I’ve written stories and essays and poems and treatises, invented games, designed curricula for music theory and English, learned to play all kinds of instruments, written computer programs and web applications, designed logos and lamps and terrariums and filtration systems, and pioneered artistic lawnmowing methodologies. And, in particular, I’ve written songs. Lots of songs. Lots of very different songs, because I hadn’t written songs like them before.
This hardcore curiosity means that I love traveling. I love meeting new people, hearing new stories, seeing new places. It also means that I love discovering new music; new textures or chords or arrangement ideas. In short, learning excites me.

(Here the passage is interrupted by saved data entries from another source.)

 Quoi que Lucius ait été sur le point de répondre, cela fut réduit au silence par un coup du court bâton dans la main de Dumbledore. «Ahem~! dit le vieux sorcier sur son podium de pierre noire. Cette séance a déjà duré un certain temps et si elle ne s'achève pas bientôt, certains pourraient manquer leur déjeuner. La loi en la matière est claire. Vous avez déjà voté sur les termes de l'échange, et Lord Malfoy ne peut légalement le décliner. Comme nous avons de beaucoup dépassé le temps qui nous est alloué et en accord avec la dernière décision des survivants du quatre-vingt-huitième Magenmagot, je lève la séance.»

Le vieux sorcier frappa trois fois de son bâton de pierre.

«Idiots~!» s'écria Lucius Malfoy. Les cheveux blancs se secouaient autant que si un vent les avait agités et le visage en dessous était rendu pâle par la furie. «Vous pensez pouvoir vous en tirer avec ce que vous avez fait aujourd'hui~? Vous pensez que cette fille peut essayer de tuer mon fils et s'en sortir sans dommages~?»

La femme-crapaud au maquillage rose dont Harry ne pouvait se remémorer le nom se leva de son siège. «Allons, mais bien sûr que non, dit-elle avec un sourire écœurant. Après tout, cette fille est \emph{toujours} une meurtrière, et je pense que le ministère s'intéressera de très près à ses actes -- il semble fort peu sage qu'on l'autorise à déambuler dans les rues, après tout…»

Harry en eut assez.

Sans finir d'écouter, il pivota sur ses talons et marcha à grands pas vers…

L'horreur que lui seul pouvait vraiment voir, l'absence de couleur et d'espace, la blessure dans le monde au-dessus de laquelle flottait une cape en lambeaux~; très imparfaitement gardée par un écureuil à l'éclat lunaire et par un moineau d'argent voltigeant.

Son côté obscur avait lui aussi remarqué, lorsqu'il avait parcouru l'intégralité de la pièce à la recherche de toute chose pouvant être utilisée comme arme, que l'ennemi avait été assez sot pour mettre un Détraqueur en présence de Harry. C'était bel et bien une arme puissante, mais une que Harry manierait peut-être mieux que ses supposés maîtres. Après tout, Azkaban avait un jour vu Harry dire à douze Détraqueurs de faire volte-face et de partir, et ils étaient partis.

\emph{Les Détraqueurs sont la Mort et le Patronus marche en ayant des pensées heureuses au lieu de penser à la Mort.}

The eventual result of this ever-reaching, ever-branching curiosity is, oddly enough, union. Bringing together disparate elements, because what if?… how would that work?… Making a bizarre bicycle out of parts from very-differently-sized bicycles. Introducing a friend from Nebraska to a friend from Seoul. Playing music with people whose language and culture I don’t know. Quoting classical songs in my jazz solos. Combining polka with gospel, Motown with surf rock, folk with jazz, R&B with bluegrass. Playing bossa nova versions of rock songs, and rock versions of bossa nova songs. Putting heavy distortion on an accordion, or recording percussion underwater. That kind of thing.
That’s what I’m about: discovering and reconciling the disparate. I think the world is full of terrific, different people and if everyone just got a little curious, we might get interested enough in finding out how to live together that we forget all the petty reasons we don’t.
That is, in part, the gospel I am taking on the road. It is also why I am hitting the road in the first place. To find more differences, and put them all together on a CD, using one of the world’s two common languages — music.